To ensure we couldn't heckle their newspaper mock-up
in this episode, they made sure not to do a close up. Bastards.

Dumas gets an urgent call from Senator Robbins (Günther Maria Halmer) who feels his life is in danger and it's imperative that Dumas drop his dinner date with Maria and run over to his mansion immediately! So great is the emergency that Dumas finds the senator casually sipping a cocktail and relaxing in his living room. Of course this is the perfect time for a ninja attack! During the poorly orchestrated attack (the ninja simply walks into the living room), Dumas grabs the senator's gun and empties it without seeming to scratch the shadow warrior. In the fracas Dumas sprains his shoulder and tells the media that it was an official case from the Dumas Detective Agency. After this makes the news, that tears it! Fishing trip over! It is now imperative that Jack and Sam get involved.

As it turns out, the ninja is a Vietnamese guy (!) who is seriously pissed off about decades old war crimes in a small Vietnamese village led by then Colonel Robbins. Robbins not only turned the village into a hub of prostitution, drugs and murder, but he also raped and kidnapped the girl who became his wife Syu (Penthouse Pet of January 1981, Suzee Pai, best remembered for playing "a whole girl" in 1986s BIG TROUBLE IN LITTLE CHINA).

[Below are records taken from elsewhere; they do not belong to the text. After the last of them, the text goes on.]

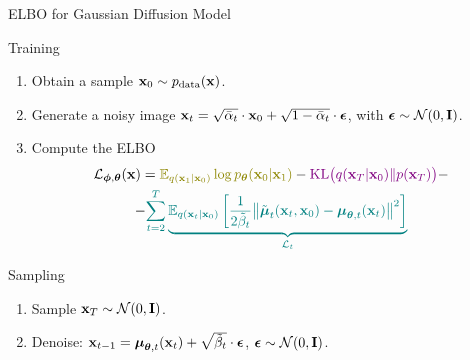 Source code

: \documentclass{beamer}
\begin{document}
\begin{frame}{ELBO for Gaussian Diffusion Model}
    \begin{block}{Training}
        \begin{enumerate}
            \item Obtain a sample $\mathbf{x}_0 \sim p_{\text{data}}(\mathbf{x})$.
            \item Generate a noisy image $\mathbf{x}_t = \sqrt{\bar{\alpha}_t} \cdot \mathbf{x}_0 + \sqrt{1 - \bar{\alpha}_t} \cdot \boldsymbol{\epsilon}$, with $\boldsymbol{\epsilon} \sim \mathcal{N}(0, \mathbf{I})$.
            \item Compute the ELBO
            \vspace{-0.3cm}
            \begin{multline*}
                \cL_{\bphi, \btheta}(\bx) =  {\color{olive}\bbE_{q(\bx_1 | \bx_0)} \log \pt(\bx_0 | \bx_1)} - {\color{violet}\KL\bigl(q(\bx_T | \bx_0) \| p(\bx_T)\bigr)} - \\
                - {\color{teal}\sum_{t=2}^T \underbrace{ \bbE_{q(\bx_t | \bx_0)} \left[\frac{1}{2\tilde{\beta}_t} \bigl\| \tilde{\bmu}_t(\bx_t, \bx_0) - \bmu_{\btheta, t}(\bx_t) \bigr\|^2  \right]}_{\cL_t}}
            \end{multline*}
            \vspace{-0.7cm}
        \end{enumerate}
    \end{block}
    \eqpause
    \begin{block}{Sampling}
        \begin{enumerate}
            \item Sample $\mathbf{x}_T \sim \mathcal{N}(0, \mathbf{I})$.
            \item Denoise: $\mathbf{x}_{t - 1} = \boldsymbol{\mu}_{\boldsymbol{\theta}, t}(\mathbf{x}_t) +  \sqrt{\tilde{\beta}_t} \cdot \boldsymbol{\epsilon}$, $\boldsymbol{\epsilon} \sim \mathcal{N}(0, \mathbf{I})$.
        \end{enumerate}
    \end{block}
\end{frame}
\end{document}
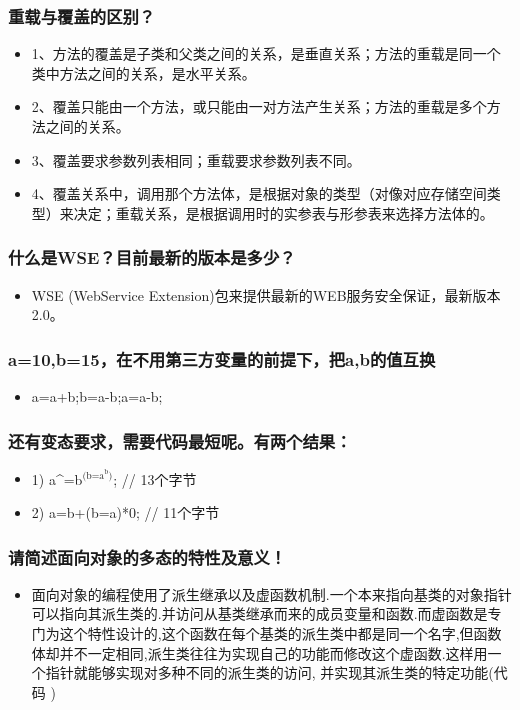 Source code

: \documentclass[9pt, b5paper]{article}
\begin{document}
\subsubsection{重载与覆盖的区别？}
\label{sec-1-2-127}
\begin{itemize}
\item 1、方法的覆盖是子类和父类之间的关系，是垂直关系；方法的重载是同一个类中方法之间的关系，是水平关系。
\item 2、覆盖只能由一个方法，或只能由一对方法产生关系；方法的重载是多个方法之间的关系。
\item 3、覆盖要求参数列表相同；重载要求参数列表不同。
\item 4、覆盖关系中，调用那个方法体，是根据对象的类型（对像对应存储空间类型）来决定；重载关系，是根据调用时的实参表与形参表来选择方法体的。
\end{itemize}
\subsubsection{什么是WSE？目前最新的版本是多少？}
\label{sec-1-2-128}
\begin{itemize}
\item WSE (WebService Extension)包来提供最新的WEB服务安全保证，最新版本2.0。
\end{itemize}
\subsubsection{a=10,b=15，在不用第三方变量的前提下，把a,b的值互换}
\label{sec-1-2-129}
\begin{itemize}
\item a=a+b;b=a-b;a=a-b;
\end{itemize}
\subsubsection{还有变态要求，需要代码最短呢。有两个结果：}
\label{sec-1-2-130}
\begin{itemize}
\item 1) a\^{}=b$^{\text{(b\^{}=a}^{\text{b}}\text{)}}$; // 13个字节
\item 2) a=b+(b=a)*0; // 11个字节
\end{itemize}
\subsubsection{请简述面向对象的多态的特性及意义！}
\label{sec-1-2-131}
\begin{itemize}
\item 面向对象的编程使用了派生继承以及虚函数机制.一个本来指向基类的对象指针可以指向其派生类的.并访问从基类继承而来的成员变量和函数.而虚函数是专门为这个特性设计的,这个函数在每个基类的派生类中都是同一个名字,但函数体却并不一定相同,派生类往往为实现自己的功能而修改这个虚函数.这样用一个指针就能够实现对多种不同的派生类的访问, 并实现其派生类的特定功能(代码 )
\end{itemize}
\end{document}
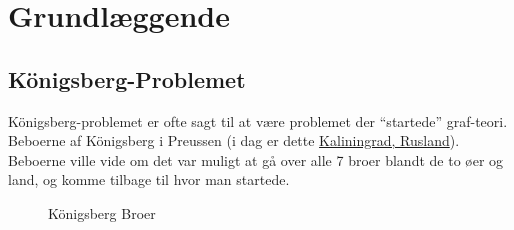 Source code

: \chapter{Grundlæggende}

\section{Königsberg-Problemet}%
\label{sec:label}

Königsberg-problemet er ofte sagt til at være problemet der ``startede'' graf-teori. Beboerne af Königsberg i Preussen (i dag er dette \href{https://en.wikipedia.org/wiki/Kaliningrad}{Kaliningrad, Rusland}). Beboerne ville vide om det var muligt at gå over alle 7 broer blandt de to øer og land, og komme tilbage til hvor man startede.

\begin{figure}[ht]
  \centering
{}
  \caption{\label{fig:konigsberg} Königsberg Broer}
\end{figure}




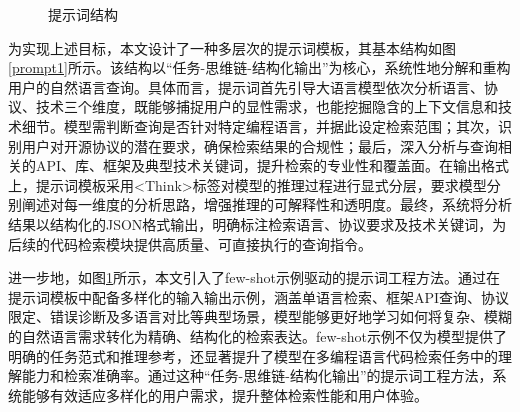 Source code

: \documentclass[UTF8,a4paper,12pt]{ctexart}
\numberwithin{equation}{section}
\begin{document}
\begin{figure}[H]
	\caption{提示词结构}
	\label{prompt2}
\end{figure}
为实现上述目标，本文设计了一种多层次的提示词模板，其基本结构如图\ref{prompt1}所示。该结构以“任务-思维链-结构化输出”为核心，系统性地分解和重构用户的自然语言查询。具体而言，提示词首先引导大语言模型依次分析语言、协议、技术三个维度，既能够捕捉用户的显性需求，也能挖掘隐含的上下文信息和技术细节。模型需判断查询是否针对特定编程语言，并据此设定检索范围；其次，识别用户对开源协议的潜在要求，确保检索结果的合规性；最后，深入分析与查询相关的API、库、框架及典型技术关键词，提升检索的专业性和覆盖面。在输出格式上，提示词模板采用<Think>标签对模型的推理过程进行显式分层，要求模型分别阐述对每一维度的分析思路，增强推理的可解释性和透明度。最终，系统将分析结果以结构化的JSON格式输出，明确标注检索语言、协议要求及技术关键词，为后续的代码检索模块提供高质量、可直接执行的查询指令。\par
进一步地，如图\ref{prompt2}所示，本文引入了few-shot示例驱动的提示词工程方法。通过在提示词模板中配备多样化的输入输出示例，涵盖单语言检索、框架API查询、协议限定、错误诊断及多语言对比等典型场景，模型能够更好地学习如何将复杂、模糊的自然语言需求转化为精确、结构化的检索表达。few-shot示例不仅为模型提供了明确的任务范式和推理参考，还显著提升了模型在多编程语言代码检索任务中的理解能力和检索准确率。通过这种“任务-思维链-结构化输出”的提示词工程方法，系统能够有效适应多样化的用户需求，提升整体检索性能和用户体验。
\end{document}
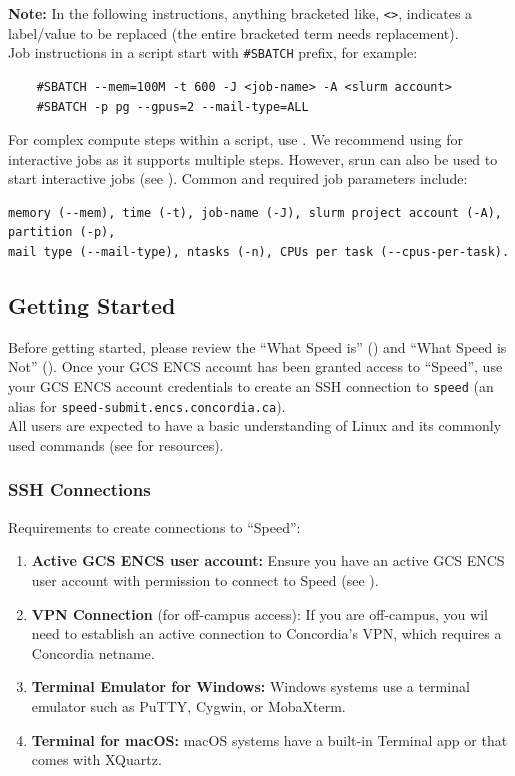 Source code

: \documentclass{easychair}
\begin{document}
\noindent \textbf{Note:} In the following instructions, anything bracketed like, \verb+<>+, indicates a
label/value to be replaced (the entire bracketed term needs replacement).\\

\noindent Job instructions in a script start with \verb+#SBATCH+ prefix, for example:
\begin{verbatim}
    #SBATCH --mem=100M -t 600 -J <job-name> -A <slurm account>
    #SBATCH -p pg --gpus=2 --mail-type=ALL
\end{verbatim}
%
For complex compute steps within a script, use . We recommend using  for interactive jobs as it supports multiple steps.
However, srun can also be used to start interactive jobs (see ).
%
Common and required job parameters include:
\begin{verbatim}
memory (--mem), time (-t), job-name (-J), slurm project account (-A), partition (-p), 
mail type (--mail-type), ntasks (-n), CPUs per task (--cpus-per-task).
\end{verbatim}

\subsection{Getting Started}
\label{sect:getting-started}

Before getting started, please review the ``What Speed is'' ()
and ``What Speed is Not'' ().
Once your GCS ENCS account has been granted access to ``Speed'',
use your GCS ENCS account credentials to create an SSH connection to 
\texttt{speed} (an alias for \texttt{speed-submit.encs.concordia.ca}).\\

All users are expected to have a basic understanding of
Linux and its commonly used commands (see  for resources).

\subsubsection{SSH Connections}
\label{sect:ssh}

Requirements to create connections to ``Speed'':
\begin{enumerate}
	\item \textbf{Active GCS ENCS user account:} Ensure you have an active GCS ENCS user account with 
	permission to connect to Speed (see ).
	\item \textbf{VPN Connection} (for off-campus access): If you are off-campus, you wil need to establish an active connection to Concordia's VPN, 
	which requires a Concordia netname.
	\item \textbf{Terminal Emulator for Windows:} Windows systems use a terminal emulator such as PuTTY, Cygwin, or MobaXterm.
	\item \textbf{Terminal for macOS:} macOS systems have a built-in Terminal app or  that comes with XQuartz.
\end{enumerate}
\end{document}
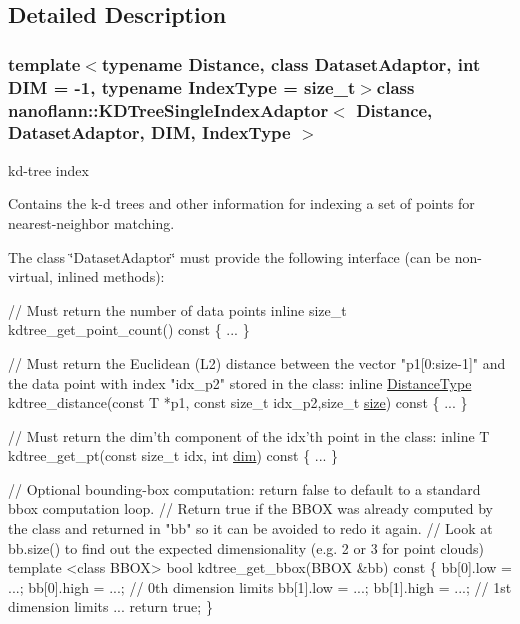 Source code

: \subsection{Detailed Description}
\subsubsection*{template$<$typename Distance, class Dataset\-Adaptor, int D\-I\-M = -\/1, typename Index\-Type = size\-\_\-t$>$class nanoflann\-::\-K\-D\-Tree\-Single\-Index\-Adaptor$<$ Distance, Dataset\-Adaptor, D\-I\-M, Index\-Type $>$}

kd-\/tree index

Contains the k-\/d trees and other information for indexing a set of points for nearest-\/neighbor matching.

The class \char`\"{}\-Dataset\-Adaptor\char`\"{} must provide the following interface (can be non-\/virtual, inlined methods)\-:


\begin{DoxyCode}
\textcolor{comment}{// Must return the number of data points}
\textcolor{keyword}{inline} \textcolor{keywordtype}{size\_t} kdtree\_get\_point\_count()\textcolor{keyword}{ const }\{ ... \}

\textcolor{comment}{// Must return the Euclidean (L2) distance between the vector "p1[0:size-1]" and the data point with index
       "idx\_p2" stored in the class:}
\textcolor{keyword}{inline} \hyperlink{classnanoflann_1_1_k_d_tree_single_index_adaptor_addc764e7c19cc85c89b3903338e5a910}{DistanceType} kdtree\_distance(\textcolor{keyword}{const} T *p1, \textcolor{keyword}{const} \textcolor{keywordtype}{size\_t} idx\_p2,\textcolor{keywordtype}{size\_t} 
      \hyperlink{classnanoflann_1_1_k_d_tree_single_index_adaptor_a197f7417c238e35ad36738c450696155}{size})\textcolor{keyword}{ const }\{ ... \}

\textcolor{comment}{// Must return the dim'th component of the idx'th point in the class:}
\textcolor{keyword}{inline} T kdtree\_get\_pt(\textcolor{keyword}{const} \textcolor{keywordtype}{size\_t} idx, \textcolor{keywordtype}{int} \hyperlink{classnanoflann_1_1_k_d_tree_single_index_adaptor_a1b818d32a7f9c58bee114a25e3539969}{dim})\textcolor{keyword}{ const }\{ ... \}

\textcolor{comment}{// Optional bounding-box computation: return false to default to a standard bbox computation loop.}
\textcolor{comment}{//   Return true if the BBOX was already computed by the class and returned in "bb" so it can be avoided to
       redo it again.}
\textcolor{comment}{//   Look at bb.size() to find out the expected dimensionality (e.g. 2 or 3 for point clouds)}
\textcolor{keyword}{template} <\textcolor{keyword}{class} BBOX>
\textcolor{keywordtype}{bool} kdtree\_get\_bbox(BBOX &bb)\textcolor{keyword}{ const}
\textcolor{keyword}{}\{
   bb[0].low = ...; bb[0].high = ...;  \textcolor{comment}{// 0th dimension limits}
   bb[1].low = ...; bb[1].high = ...;  \textcolor{comment}{// 1st dimension limits}
   ...
   \textcolor{keywordflow}{return} \textcolor{keyword}{true};
\}
\end{DoxyCode}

Syu tracks down Jack (it's not hard, she follows him home from the club) and spills the adzuki beans on the ninja plot while walking braless in a white blouse on a windy day. This is a good thing because it distracts from the fact that Pai really isn't much of an actress and the long, dreary emotional dialogue scenes with her are almost enough to make me want to commit seppuku with a rusty butterkinfe.

Actually, I take that back, the most unbearable stretch of murine-enhanced dialogue comes from Pat Morita, who enters the drag-on episode at the 70 minute mark as the unnamed Japanese ninja father of the revenging Vietnamese ninja. Yes, Pat Morita is supposed to be a ninja. Confused? Morita will clear things up. Except it will take five solid minutes of long winded, drawn-out, tear-stained talking-head cinema for this to happen of course and by the end of it, you absolutely will not care. That Morita's only scenes contain not even so much as a ninja outfit is just soy sauce on the wound. In addition to this plot to kill all of the ex-soldiers who committed these crimes under Robbins' command (who, 25 years later, all conveniently live in Florida), Jack and Dumas begin to suspect that Robbins might be manipulating them into cleaning up his mess. Ain't that just like a senator?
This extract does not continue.